California Court of Appeals, Third District, Sacramento
Nov 22, 2022
No. C092343 (Cal. Ct. App. Nov. 22, 2022)

Opinion

C092343

11-22-2022

FARMACIA SAN JOSE, LLC, Plaintiff and Appellant, v. DEPARTMENT OF HEALTH CARE SERVICES, Defendant and Respondent.


NOT TO BE PUBLISHED

Super. Ct. No. 34-2019-80003175-CU-WM-GDS

KRAUSE, J.

Plaintiff Farmacia San Jose, LLC, doing business as Garcia Pharmacy (Garcia), appeals from a judgment denying a petition for writ of mandate to compel defendant, the Department of Health Care Services (Department), to set aside the denial of Garcia's application for enrollment as a "Medi-Cal" health care provider. The Department denied the application on two grounds, concluding that (1) Garcia failed to submit complete and accurate information on its enrollment application; and (2) Garcia was not in compliance with state and local laws governing its licensing and operations. On appeal, Garcia argues that the judgment should be reversed because there was no rational basis for the Department's determination. Disagreeing, we affirm.

BACKGROUND

A. Statutory and regulatory framework

Medicaid is a cooperative federal-state program under which the federal government and participating state governments share the costs of providing health care services to qualified low-income persons. (County of Colusa v. Douglas (2014) 227 Cal.App.4th 1123, 1126.) California participates in the Medicaid program through its California Medical Assistance Program, or "Medi-Cal," which is administered by the Department pursuant to the Medi-Cal Act (Welf. &Inst.

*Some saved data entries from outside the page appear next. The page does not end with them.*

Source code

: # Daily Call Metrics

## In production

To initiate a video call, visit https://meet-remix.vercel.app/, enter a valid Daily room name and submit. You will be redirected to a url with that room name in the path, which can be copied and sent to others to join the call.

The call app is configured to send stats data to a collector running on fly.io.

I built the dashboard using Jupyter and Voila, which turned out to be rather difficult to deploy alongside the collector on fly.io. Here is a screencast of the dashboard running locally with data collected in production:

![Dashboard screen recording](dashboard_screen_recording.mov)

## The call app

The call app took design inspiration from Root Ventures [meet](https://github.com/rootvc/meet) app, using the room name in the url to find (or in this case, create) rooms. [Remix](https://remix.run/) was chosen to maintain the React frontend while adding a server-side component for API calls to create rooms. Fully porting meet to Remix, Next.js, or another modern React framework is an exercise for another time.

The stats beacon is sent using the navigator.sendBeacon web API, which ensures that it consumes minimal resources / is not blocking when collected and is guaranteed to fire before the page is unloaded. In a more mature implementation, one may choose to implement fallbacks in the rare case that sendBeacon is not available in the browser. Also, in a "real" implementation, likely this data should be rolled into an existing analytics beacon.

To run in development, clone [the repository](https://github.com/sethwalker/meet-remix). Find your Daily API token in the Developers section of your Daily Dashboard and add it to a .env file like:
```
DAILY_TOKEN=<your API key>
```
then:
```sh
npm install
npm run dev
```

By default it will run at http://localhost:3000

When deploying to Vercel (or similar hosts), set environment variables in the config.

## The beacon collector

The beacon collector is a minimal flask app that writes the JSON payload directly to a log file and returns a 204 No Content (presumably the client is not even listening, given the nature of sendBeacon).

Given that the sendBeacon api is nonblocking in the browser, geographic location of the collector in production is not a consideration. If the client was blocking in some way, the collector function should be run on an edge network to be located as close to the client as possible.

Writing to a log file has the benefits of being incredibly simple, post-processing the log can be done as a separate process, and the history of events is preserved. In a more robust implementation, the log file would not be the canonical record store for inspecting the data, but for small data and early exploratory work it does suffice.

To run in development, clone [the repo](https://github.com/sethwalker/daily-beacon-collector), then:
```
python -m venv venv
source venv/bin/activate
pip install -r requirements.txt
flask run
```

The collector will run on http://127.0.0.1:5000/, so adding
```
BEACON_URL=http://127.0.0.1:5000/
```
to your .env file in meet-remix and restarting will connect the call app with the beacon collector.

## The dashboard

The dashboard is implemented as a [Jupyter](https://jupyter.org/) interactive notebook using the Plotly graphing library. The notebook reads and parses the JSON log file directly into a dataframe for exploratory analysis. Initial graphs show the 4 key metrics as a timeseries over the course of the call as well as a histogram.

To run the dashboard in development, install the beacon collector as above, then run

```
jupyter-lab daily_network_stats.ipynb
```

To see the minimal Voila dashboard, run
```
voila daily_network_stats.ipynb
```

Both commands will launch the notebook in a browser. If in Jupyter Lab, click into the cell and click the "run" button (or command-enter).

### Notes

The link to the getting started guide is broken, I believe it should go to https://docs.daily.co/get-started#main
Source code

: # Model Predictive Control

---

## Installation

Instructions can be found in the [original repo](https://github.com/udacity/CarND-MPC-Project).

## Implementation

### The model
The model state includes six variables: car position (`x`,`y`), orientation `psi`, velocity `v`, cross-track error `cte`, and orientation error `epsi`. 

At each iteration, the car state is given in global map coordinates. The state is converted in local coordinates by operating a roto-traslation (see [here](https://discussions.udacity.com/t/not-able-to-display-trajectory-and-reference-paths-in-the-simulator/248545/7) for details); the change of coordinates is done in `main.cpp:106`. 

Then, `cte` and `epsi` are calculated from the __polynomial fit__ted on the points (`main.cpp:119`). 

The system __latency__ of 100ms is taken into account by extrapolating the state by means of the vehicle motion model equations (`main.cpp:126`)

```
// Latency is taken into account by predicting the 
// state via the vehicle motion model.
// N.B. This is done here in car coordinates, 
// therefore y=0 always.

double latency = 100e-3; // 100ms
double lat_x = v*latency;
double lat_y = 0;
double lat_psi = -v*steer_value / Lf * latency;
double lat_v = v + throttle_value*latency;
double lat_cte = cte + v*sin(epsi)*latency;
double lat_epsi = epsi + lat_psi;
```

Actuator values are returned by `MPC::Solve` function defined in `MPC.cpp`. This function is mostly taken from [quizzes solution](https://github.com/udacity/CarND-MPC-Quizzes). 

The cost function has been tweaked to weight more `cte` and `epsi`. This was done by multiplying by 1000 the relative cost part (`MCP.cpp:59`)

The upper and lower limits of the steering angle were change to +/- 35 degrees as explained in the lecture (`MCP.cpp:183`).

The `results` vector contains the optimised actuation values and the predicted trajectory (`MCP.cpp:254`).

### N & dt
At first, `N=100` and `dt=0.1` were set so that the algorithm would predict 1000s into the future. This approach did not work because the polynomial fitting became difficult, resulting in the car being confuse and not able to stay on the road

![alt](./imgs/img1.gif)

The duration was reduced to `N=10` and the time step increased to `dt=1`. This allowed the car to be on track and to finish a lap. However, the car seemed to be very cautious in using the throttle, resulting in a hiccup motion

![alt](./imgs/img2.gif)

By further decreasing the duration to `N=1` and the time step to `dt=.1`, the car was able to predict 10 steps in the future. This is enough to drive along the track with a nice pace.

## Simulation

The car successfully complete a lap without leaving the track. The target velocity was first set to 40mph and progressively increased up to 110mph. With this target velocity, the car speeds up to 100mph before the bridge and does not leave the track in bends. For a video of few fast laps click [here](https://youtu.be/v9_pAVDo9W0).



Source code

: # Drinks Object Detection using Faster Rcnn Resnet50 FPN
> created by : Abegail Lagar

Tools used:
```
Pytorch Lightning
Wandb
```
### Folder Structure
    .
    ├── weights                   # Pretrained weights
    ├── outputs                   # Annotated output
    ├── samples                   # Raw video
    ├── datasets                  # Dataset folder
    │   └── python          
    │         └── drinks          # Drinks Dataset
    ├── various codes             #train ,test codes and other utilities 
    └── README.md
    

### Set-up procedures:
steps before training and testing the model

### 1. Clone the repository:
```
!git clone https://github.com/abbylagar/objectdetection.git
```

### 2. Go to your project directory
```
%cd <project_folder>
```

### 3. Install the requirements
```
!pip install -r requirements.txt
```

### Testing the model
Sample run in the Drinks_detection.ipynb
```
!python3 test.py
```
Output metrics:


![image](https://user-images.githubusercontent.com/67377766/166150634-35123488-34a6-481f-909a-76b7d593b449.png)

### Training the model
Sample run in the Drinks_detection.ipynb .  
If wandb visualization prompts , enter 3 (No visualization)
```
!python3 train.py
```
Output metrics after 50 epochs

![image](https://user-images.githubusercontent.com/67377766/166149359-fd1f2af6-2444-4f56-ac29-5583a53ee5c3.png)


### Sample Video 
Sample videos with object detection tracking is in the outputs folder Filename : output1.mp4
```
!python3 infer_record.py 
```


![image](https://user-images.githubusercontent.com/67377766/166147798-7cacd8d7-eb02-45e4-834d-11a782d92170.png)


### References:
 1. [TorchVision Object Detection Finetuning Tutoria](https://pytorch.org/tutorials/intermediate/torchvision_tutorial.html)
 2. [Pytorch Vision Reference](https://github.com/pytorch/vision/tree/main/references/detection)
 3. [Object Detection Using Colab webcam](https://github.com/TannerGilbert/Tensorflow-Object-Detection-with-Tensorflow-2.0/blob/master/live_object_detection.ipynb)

Code, § 14000 et seq.) and the Department's Medi-Cal regulations. (Cal. Code Regs., tit. 22, § 50000 et seq.) (County of Colusa, supra, at p. 1126; Oroville Hospital v. Department of Health Services (2006) 146 Cal.App.4th 468, 471-472.) To obtain reimbursement for Medi-Cal services, a medical professional must enroll as a "provider" in the Medi-Cal program. (Marvin Lieblein, Inc. v. Shewry (2006) 137 Cal.App.4th 700, 707; Golden Drugs Co., Inc. v. Maxwell-Jolly (2009) 179 Cal.App.4th 1455, 1458 (Golden Drugs); Welf. &Inst. Code, § 14043.1, subds. (h), (o); § 51000.7.)

Undesignated section references are to title 22 of the California Code of Regulations.

An applicant seeking enrollment must follow the procedures and requirements specified in the Medi-Cal statutes and regulations. (Marvin Lieblein, Inc. v. Shewry, supra, 137 Cal.App.4th at pp. 707-708.) Among other requirements, the applicant must submit an application package and disclose all the information required by the federal Medicaid regulations and any other information required by the Department. (Ibid.; Welf. &Inst. Code, §§ 14043.2, subd. (a), 14043.26, subd. (a)(1); §§ 51000.30, subd. (a), 51000.35, subd. (a).) The information in the enrollment application must be complete and accurate. (Welf. &Inst. Code, § 14043.26, subd. (a); § 51000.30, subd. (a)(2)(A).) Failure to disclose all required information, or disclosure of false information, is grounds to deny the application. (Welf. &Inst. Code, § 14043.2, subd. (a).)

Within 180 days of receipt of an application, the Department must give notice that (1) the application either has been granted or denied; (2) the application is incomplete; or (3) the Department will exercise its authority to conduct a more comprehensive review to verify the accuracy of the information provided to the Department. (Welf. &Inst. Code, §§ 14043.26, subd. (f), 14043.37, 14043.4, 14043.7; § 51000.50, subd. (e).)

If discrepancies are found to exist during the preenrollment review period, the Department must identify them and notify the applicant whether they can be remediated. (Welf. &Inst. Code, § 14043.26, subd. (i); § 51000.50, subd. (i).) If the defects cannot be cured, the applicant fails to satisfactorily correct the discrepancies, or the applicant otherwise fails to meet the enrollment requirements, the Department shall deny the application. (Welf. &Inst. Code, §§ 14043.2, subd. (a), 14043.26, subds. (f)(4) &(i)(2)(A), 14043.4; § 51000.50, subds. (a)(9), (e)(4) &(i)(4).)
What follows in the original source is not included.